─── Data excerpts ───

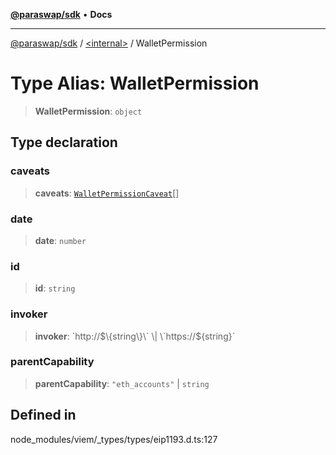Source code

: [**@paraswap/sdk**](../../README.md) • **Docs**

***

[@paraswap/sdk](../../globals.md) / [\<internal\>](../README.md) / WalletPermission

# Type Alias: WalletPermission

> **WalletPermission**: `object`

## Type declaration

### caveats

> **caveats**: [`WalletPermissionCaveat`](WalletPermissionCaveat.md)[]

### date

> **date**: `number`

### id

> **id**: `string`

### invoker

> **invoker**: \`http://$\{string\}\` \| \`https://$\{string\}\`

### parentCapability

> **parentCapability**: `"eth_accounts"` \| `string`

## Defined in

node\_modules/viem/\_types/types/eip1193.d.ts:127

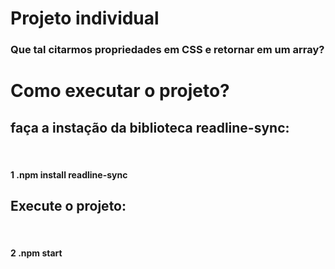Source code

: # Projeto individual

<h3>Que tal citarmos propriedades em CSS e retornar em um array?</h3>

<h1>Como executar o projeto?</h1>

<h2>faça a instação da biblioteca readline-sync:</h2><br>
<h4>1 .npm install readline-sync</h4>

<h2>Execute o projeto:</h2><br>
<h4>2 .npm start</h4>


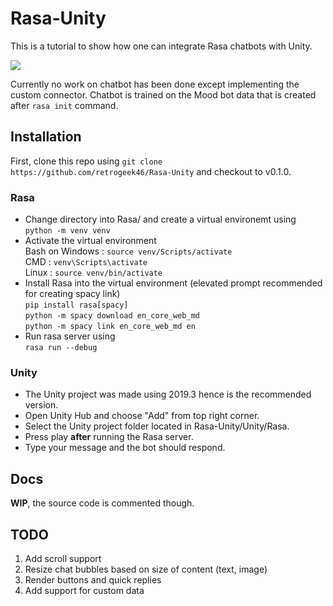 # Rasa-Unity
This is a tutorial to show how one can integrate Rasa chatbots with Unity.

![](https://github.com/retrogeek46/Rasa-Unity/blob/master/Resources/sample.gif)

Currently no work on chatbot has been done except implementing the custom connector. Chatbot is trained on the Mood bot data that is created after `rasa init` command.

## Installation
First, clone this repo using `git clone https://github.com/retrogeek46/Rasa-Unity` and checkout to v0.1.0.
### Rasa
- Change directory into Rasa/ and create a virtual environemt using  
`python -m venv venv`
- Activate the virtual environment  
Bash on Windows&nbsp;: `source venv/Scripts/activate`  
CMD : `venv\Scripts\activate`  
Linux : `source venv/bin/activate`
- Install Rasa into the virtual environment (elevated prompt recommended for creating spacy link)  
`pip install rasa[spacy]`  
`python -m spacy download en_core_web_md`  
`python -m spacy link en_core_web_md en`
- Run rasa server using  
`rasa run --debug`
### Unity
- The Unity project was made using 2019.3 hence is the recommended version.
- Open Unity Hub and choose "Add" from top right corner.
- Select the Unity project folder located in Rasa-Unity/Unity/Rasa.
- Press play __after__ running the Rasa server.
- Type your message and the bot should respond.

## Docs
__WIP__, the source code is commented though.

## TODO
1. Add scroll support
2. Resize chat bubbles based on size of content (text, image)
3. Render buttons and quick replies
4. Add support for custom data
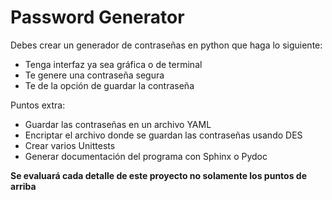 # Password Generator

Debes crear un generador de contraseñas en python que haga lo siguiente:

* Tenga interfaz ya sea gráfica o de terminal
* Te genere una contraseña segura
* Te de la opción de guardar la contraseña

Puntos extra:

* Guardar las contraseñas en un archivo YAML
* Encriptar el archivo donde se guardan las contraseñas usando DES
* Crear varios Unittests
* Generar documentación del programa con Sphinx o Pydoc

**Se evaluará cada detalle de este proyecto no solamente los puntos de arriba**
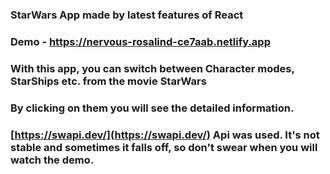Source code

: ### StarWars App made by latest features of React
### Demo - https://nervous-rosalind-ce7aab.netlify.app

### With this app, you can switch between Сharacter modes, StarShips etc. from the movie StarWars
### By clicking on them you will see the detailed information.
### [https://swapi.dev/](https://swapi.dev/) Api was used. It's not stable and sometimes it falls off, so don't swear when you will watch the demo.

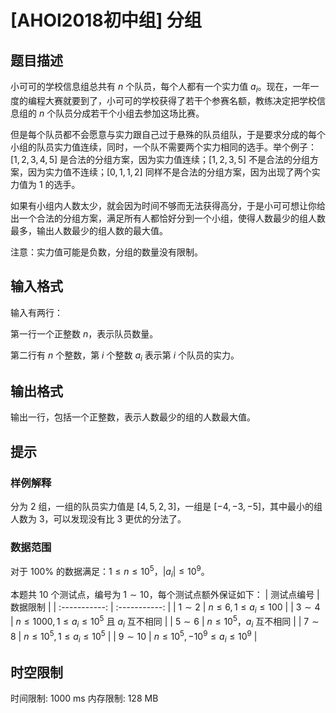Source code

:# [AHOI2018初中组] 分组

## 题目描述

小可可的学校信息组总共有 $n$ 个队员，每个人都有一个实力值 $a_i$。现在，一年一度的编程大赛就要到了，小可可的学校获得了若干个参赛名额，教练决定把学校信息组的 $n$ 个队员分成若干个小组去参加这场比赛。

但是每个队员都不会愿意与实力跟自己过于悬殊的队员组队，于是要求分成的每个小组的队员实力值连续，同时，一个队不需要两个实力相同的选手。举个例子：$[1, 2, 3, 4, 5]$ 是合法的分组方案，因为实力值连续；$[1, 2, 3, 5]$ 不是合法的分组方案，因为实力值不连续；$[0, 1, 1, 2]$ 同样不是合法的分组方案，因为出现了两个实力值为 $1$ 的选手。

如果有小组内人数太少，就会因为时间不够而无法获得高分，于是小可可想让你给出一个合法的分组方案，满足所有人都恰好分到一个小组，使得人数最少的组人数最多，输出人数最少的组人数的最大值。

注意：实力值可能是负数，分组的数量没有限制。

## 输入格式

输入有两行：

第一行一个正整数 $n$，表示队员数量。  

第二行有 $n$ 个整数，第 $i$ 个整数 $a_i$ 表示第 $i$ 个队员的实力。

## 输出格式

输出一行，包括一个正整数，表示人数最少的组的人数最大值。

## 提示

### 样例解释

分为 $2$ 组，一组的队员实力值是 $[4, 5, 2, 3]$，一组是 $[-4, -3, -5]$，其中最小的组人数为 $3$，可以发现没有比 $3$ 更优的分法了。

### 数据范围

对于 $100\%$ 的数据满足：$1\leq n\leq 10^5$，$|a_i|\leq10^9$。

本题共 $10$ 个测试点，编号为 $1\sim10$，每个测试点额外保证如下：
| 测试点编号 | 数据限制 |
| :-----------: | :-----------: |
| $1\sim2$ | $n\leq 6, 1\leq a_i \leq 100$ |
| $3\sim4$ | $n\leq 1000, 1\leq a_i\leq 10^5$ 且 $a_i$ 互不相同 |
| $5\sim6$ | $n\leq 10^5$，$a_i$ 互不相同 |
| $7\sim8$ | $n\leq 10^5, 1\leq a_i \leq10^5$ |
| $9\sim 10$ | $n\leq 10^5, -10^9 \leq a_i \leq 10^9$ |

## 时空限制

时间限制: 1000 ms
内存限制: 128 MB
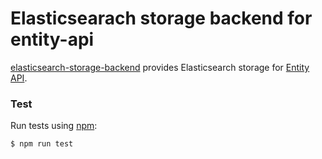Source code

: # Elasticsearach storage backend for entity-api
[elasticsearch-storage-backend](https://www.npmjs.com/package/elasticsearch-storage-backend) provides Elasticsearch storage for [Entity API](https://www.npmjs.org/package/entity-api).

### Test
Run tests using [npm](https://www.npmjs.com/):

    $ npm run test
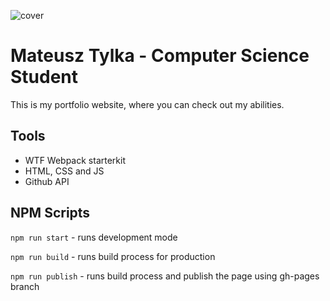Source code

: ![cover](https://wirus006.github.io/og.png)

# Mateusz Tylka - Computer Science Student

This is my portfolio website, where you can check out my abilities.

## Tools

* WTF Webpack starterkit
* HTML, CSS and JS
* Github API

## NPM Scripts

`npm run start` - runs development mode

`npm run build` - runs build process for production

`npm run publish` - runs build process and publish the page using gh-pages branch
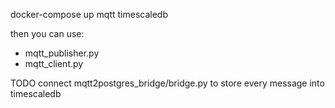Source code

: docker-compose up mqtt timescaledb


then you can use:
* mqtt_publisher.py
* mqtt_client.py

TODO connect mqtt2postgres_bridge/bridge.py to store every message into timescaledb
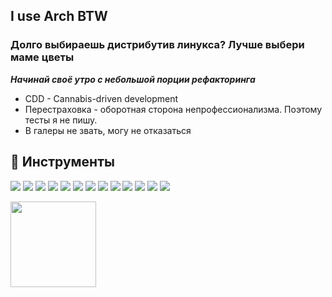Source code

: ## I use Arch BTW

### Долго выбираешь дистрибутив линукса? Лучше выбери маме цветы

***Начинай своё утро с небольшой порции рефакторинга***

- CDD - Cannabis-driven development <br />
- Перестраховка - оборотная сторона непрофессионализма. Поэтому тесты я не пишу. <br />
- В галеры не звать, могу не отказаться <br />


## 🔧 Инструменты
![](https://img.shields.io/badge/OS-Arch_Linux-informational?style=flat&logo=archlinux&logoColor=0db9d7&color=0e0557&labelColor=011627)
![](https://img.shields.io/badge/Editor-PHP_Storm-informational?style=flat&logo=phpstorm&logoColor=0db9d7&color=0e0557&labelColor=011627)
![](https://img.shields.io/badge/Code-PHP-informational?style=flat&logo=php&logoColor=0db9d7&color=0e0557&labelColor=011627)
![](https://img.shields.io/badge/Code-JavaScript-informational?style=flat&logo=javascript&logoColor=0db9d7&color=0e0557&labelColor=011627)
![](https://img.shields.io/badge/Code-TypeScript-informational?style=flat&logo=typescript&logoColor=0db9d7&color=0e0557&labelColor=011627)
![](https://img.shields.io/badge/Code-Golang-informational?style=flat&logo=go&logoColor=0db9d7&color=0e0557&labelColor=011627)
![](https://img.shields.io/badge/Code-Make-informational?style=flat&logo=cmake&logoColor=0db9d7&color=0e0557&labelColor=011627)
![](https://img.shields.io/badge/Code-Vue-informational?style=flat&logo=vue.js&logoColor=0db9d7&color=0e0557&labelColor=011627)
![](https://img.shields.io/badge/Code-React-informational?style=flat&logo=React&logoColor=0db9d7&color=0e0557&labelColor=011627)
![](https://img.shields.io/badge/Shell-Fish-informational?style=flat&logo=gnu-bash&logoColor=0db9d7&color=0e0557&labelColor=011627)
![](https://img.shields.io/badge/Tools-PostgreSQL-informational?style=flat&logo=postgresql&logoColor=0db9d7&color=0e0557&labelColor=011627)
![](https://img.shields.io/badge/Tools-MariaDB-informational?style=flat&logo=mariadb&logoColor=0db9d7&color=0e0557&labelColor=011627)
![](https://img.shields.io/badge/Tools-Docker-informational?style=flat&logo=docker&logoColor=0db9d7&color=0e0557&labelColor=011627)


<img height="137px" src="https://github-readme-stats.vercel.app/api/top-langs/?username=arsolitt&hide=html&hide_title=true&hide_border=true&layout=compact&langs_count=6&exclude_repo=FunPayVertex,Redventures-Movie-Quotes&text_color=fff&icon_color=fff&bg_color=011627,011627,0db9d7&theme=white"/>
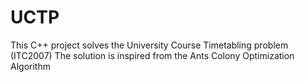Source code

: # UCTP
This C++ project solves the University Course Timetabling problem (ITC2007)
The solution is inspired from the Ants Colony Optimization Algorithm
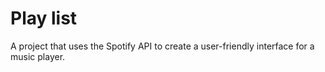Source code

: # Play list
A project that uses the Spotify API to create a user-friendly interface for a music player.
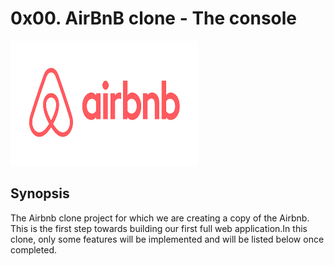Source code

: # 0x00. AirBnB clone - The console

<img src="airbnb.png" width="300" height="200"/>

## Synopsis

The Airbnb clone project for which we are creating a copy of the Airbnb. This is the first step towards building our first full web application.In this clone, only some features will be implemented and will be listed below once completed.
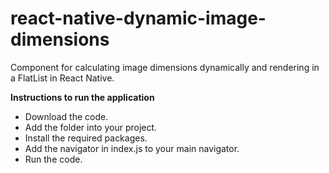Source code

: # react-native-dynamic-image-dimensions
Component for calculating image dimensions dynamically and rendering in a FlatList in React Native.

<b>Instructions to run the application</b>
* Download the code.
* Add the folder into your project.
* Install the required packages.
* Add the navigator in index.js to your main navigator. 
* Run the code.
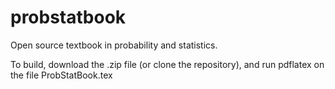 # probstatbook
Open source textbook in probability and statistics.

To build, download the .zip file (or clone the repository), and run pdflatex on the file ProbStatBook.tex

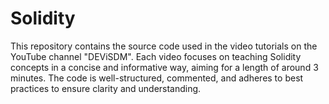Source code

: # Solidity
This repository contains the source code used in the video tutorials on the YouTube channel "DEViSDM". Each video focuses on teaching Solidity concepts in a concise and informative way, aiming for a length of around 3 minutes.  The code is well-structured, commented, and adheres to best practices to ensure clarity and understanding.

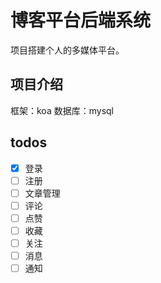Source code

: # 博客平台后端系统

项目搭建个人的多媒体平台。

## 项目介绍

框架：koa
数据库：mysql

## todos

- [x] 登录
- [ ] 注册
- [ ] 文章管理
- [ ] 评论
- [ ] 点赞
- [ ] 收藏
- [ ] 关注
- [ ] 消息
- [ ] 通知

───

### Task goal
From the data above, return only the lines starting at the line that holds "### parentCapability" and ending at the line that holds "This is a tutorial", word for word and without pictures.

### Final answer
### parentCapability

> **parentCapability**: `"eth_accounts"` \| `string`

## Defined in

node\_modules/viem/\_types/types/eip1193.d.ts:127

Source code

: # Projeto individual

<h3>Que tal citarmos propriedades em CSS e retornar em um array?</h3>

<h1>Como executar o projeto?</h1>

<h2>faça a instação da biblioteca readline-sync:</h2><br>
<h4>1 .npm install readline-sync</h4>

<h2>Execute o projeto:</h2><br>
<h4>2 .npm start</h4>


 # Rasa-Unity
This is a tutorial to show how one can integrate Rasa chatbots with Unity.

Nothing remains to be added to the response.